ABOUT THIS EXERCISE
Filter the entries below, keeping only lines with "springt".

(Collected data)
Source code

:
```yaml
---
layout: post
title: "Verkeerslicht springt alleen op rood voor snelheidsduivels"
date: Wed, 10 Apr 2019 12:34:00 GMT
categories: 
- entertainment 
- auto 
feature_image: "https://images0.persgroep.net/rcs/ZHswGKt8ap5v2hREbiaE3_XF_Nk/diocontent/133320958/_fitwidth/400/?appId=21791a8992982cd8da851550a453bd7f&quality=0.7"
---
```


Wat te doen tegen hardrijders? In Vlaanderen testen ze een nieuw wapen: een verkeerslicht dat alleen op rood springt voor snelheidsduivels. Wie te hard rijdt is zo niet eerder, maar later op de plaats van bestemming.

WRITTEN RESPONSE
title: "Verkeerslicht springt alleen op rood voor snelheidsduivels"
Wat te doen tegen hardrijders? In Vlaanderen testen ze een nieuw wapen: een verkeerslicht dat alleen op rood springt voor snelheidsduivels. Wie te hard rijdt is zo niet eerder, maar later op de plaats van bestemming.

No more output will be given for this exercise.